Undang-Undang Nomor 11/2019 tentang Sistem Nasional Ilmu Pengetahuan dan Teknologi (Sisnas Iptek) tidak mengamanatkan satu pun kementerian yang akan menjalankan peraturan ini. Padahal, sebuah kelaziman undang-undang menyebutkan eksplisit kementerian mana yang bertanggung jawab, terutama dalam perumusan kebijakan.

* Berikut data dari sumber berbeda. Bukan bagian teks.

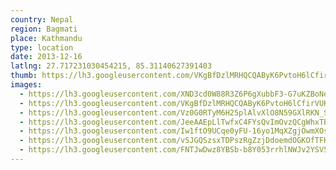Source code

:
 ```yaml
---
country: Nepal
region: Bagmati
place: Kathmandu
type: location
date: 2013-12-16
latlng: 27.717231030454215, 85.31140627391403
thumb: https://lh3.googleusercontent.com/VKgBfDzlMRHQCQAByK6PvtoH6lCfirVUKAZ0uej3Vceoc6Vy3n_iIhhf5-s-R_vlgaHpTa_gY_n_nodfHWoMnFKgiWzuee4Qrta8oIgdja2vxvX34Y6wLokQ67HUCPEArVhNpDHpOQ
images:
  - https://lh3.googleusercontent.com/XND3cd0W88R3Z6P6gXubbF3-G7uKZBoNeYgmtoVaDIh6fQI8Gzrs6CXa754Qxq24qmkBPCkNKPwKiYtyc-jRBXbfcaJi-zOxz9gJWGzpTvr64_dYtSk8zvjTzFVaS77jlEaXmxcAbg
  - https://lh3.googleusercontent.com/VKgBfDzlMRHQCQAByK6PvtoH6lCfirVUKAZ0uej3Vceoc6Vy3n_iIhhf5-s-R_vlgaHpTa_gY_n_nodfHWoMnFKgiWzuee4Qrta8oIgdja2vxvX34Y6wLokQ67HUCPEArVhNpDHpOQ
  - https://lh3.googleusercontent.com/Vz0G0RTyM6H25plAlvXlO8N59GXlRKN_SGa2OWwSQ2VofPnzv5r97sC57-wsXJcPLnncj4s3_yW-n1kkkthlGG5IwpLq1H1GmpsxUgJFwE5LE1RHjEUkqd-jEGNVSAzCA9qlDFlx-g
  - https://lh3.googleusercontent.com/JeeAAEpLlTwfxC4FYsQvImOvzQCgWhxTBWZGwre5Lx3WVEhFxTMC1x2VPYYF-r8z18Q0twORqa7BPOzRST6BUl90agB_-Kt7Z0fSXcyDDiIOUY5-sLeKys33CFn_uyGTtDxMqrgH7g
  - https://lh3.googleusercontent.com/Iw1ftO9UCqe0yFU-16yo1MqXZgjOwmXOsb68P1qrl7NqkIgtwPp1gXIHCO_JAL85SSVsusbA4Fg80Xxzmqd9r9ukZyqJSPjVATvWAz0vlft1kyeIpMu3PwCph6GZnzUkghLncFK2vg
  - https://lh3.googleusercontent.com/vSJGQSzsxTDPszRgZzjDdoemdOGKOfTFHPOqlrzQzSC-gWjam-X8Nwhu9GvZ1QdobsMF4Tf2vgPFl7TUz0FmB589vRrqVzQTHeLTbkouuKHyxcrwx99QUodcWBi4FVPPIunZRATIQg
  - https://lh3.googleusercontent.com/FNTJwDwz8YBSb-b8Y053rrhlNWJv2YSV59mVJGfEJ6_7u46swrhGvxyUuOqpS2DkdCtIWMqLU8g_1Hu8pjtpP9mzTXzN1Cvk8hd_nLHvSzu08YdLqPydqtaV1clK_Bofuy7JJVXwHQ
---
```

Ketiadaan kementerian yang diberi amanat menjalankan UU 11/2019 itu diakui oleh Kepala Lembaga Penerbangan dan Antariksa Nasional/LAPAN Thomas Djamaluddin karena ada tarik-menarik antara Kementerian Riset dan Teknologi dan Badan Riset dan Inovasi Nasional atau BRIN. Ketika pemerintah membentuk kementerian baru, yakni Kementerian Investasi, Kemenristek dilebur ke Kementerian Pendidikan dan Kebudayaan. BRIN yang semula menempek di Kemenristek jadi otonom.
"Keabu-abuan itulah yang membuat peraturan tersebut (UU 11/2019( tidak memiliki kata menteri (sebagai pelaksana UU)," kata Thomas Djamaluddin dalam Alinea Forum bertajuk "Harmonisasi Regulasi BRIN", Rabu (7/7).

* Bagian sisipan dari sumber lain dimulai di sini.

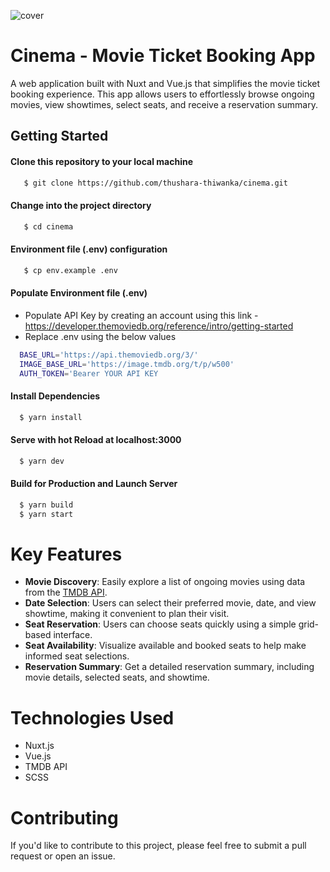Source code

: ![cover](https://github.com/thushara-thiwanka/cinema/assets/142310256/e59d60fa-eed1-4b66-a5a1-c8a137295465)

# Cinema - Movie Ticket Booking App
A web application built with Nuxt and Vue.js that simplifies the movie ticket booking experience. This app allows users to effortlessly browse ongoing movies, view showtimes, select seats, and receive a reservation summary.

## Getting Started

#### Clone this repository to your local machine
```bash
   $ git clone https://github.com/thushara-thiwanka/cinema.git
```
#### Change into the project directory
```bash
   $ cd cinema
```

#### Environment file (.env) configuration
```bash
   $ cp env.example .env
```

#### Populate Environment file (.env)
- Populate API Key by creating an account using this link - https://developer.themoviedb.org/reference/intro/getting-started
- Replace .env using the below values

```bash
  BASE_URL='https://api.themoviedb.org/3/'
  IMAGE_BASE_URL='https://image.tmdb.org/t/p/w500'
  AUTH_TOKEN='Bearer YOUR API KEY
```
#### Install Dependencies
```bash
  $ yarn install
```

#### Serve with hot Reload at localhost:3000
```bash
  $ yarn dev
```

#### Build for Production and Launch Server
```bash
  $ yarn build
  $ yarn start
```

# Key Features
- **Movie Discovery**: Easily explore a list of ongoing movies using data from the [TMDB API](https://www.themoviedb.org/).
- **Date Selection**: Users can select their preferred movie, date, and view showtime, making it convenient to plan their visit.
- **Seat Reservation**: Users can choose seats quickly using a simple grid-based interface.
- **Seat Availability**: Visualize available and booked seats to help make informed seat selections.
- **Reservation Summary**: Get a detailed reservation summary, including movie details, selected seats, and showtime.

# Technologies Used
- Nuxt.js
- Vue.js
- TMDB API
- SCSS

# Contributing
If you'd like to contribute to this project, please feel free to submit a pull request or open an issue.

Selain itu, Thomas juga menegaskan mengenai makna integrasi. Menurutnya, ketika Ristek digabung dengan BRIN, maka ada dua wacana. Yang pertama, integrasi sebagai menggabungkan program, anggaran, dan lembaganya masing-masing.
Yang kedua, integrasi dalam makna sebagai peleburan. Itu artinya, tidak ada badan-badan lembaga riset, seperti BATAN, LAPAN, LIPI, dan BPPT, semuanya melebur menjadi satu. Namun, kata dia, hal ini akan sulit lantaran meleburkan semua badan lembaga berarti juga mengintegrasikan anggaran. Langkah ini bukanlah hal yang mudah. Hal itu ditambah dengan masih adanya kotak birokrasi yang menentukan anggaran.
Kendati begitu, Thomas beranggapan, bahwa ada jalan tengah dari permasalahan ini. Yaitu LAPAN sebagai lembaga litbang diintegrasikan ke dalam BRIN. BRIN yang berada di bawah dan bertanggung jawab kepada presiden harus bertindak sebagai Lembaga Penyelenggaraan Keantariksaan. Nantinya, BRIN mendelegasikan fungsi teknis penyelenggaraan keantariksaan kepada organisasi riset LAPAN.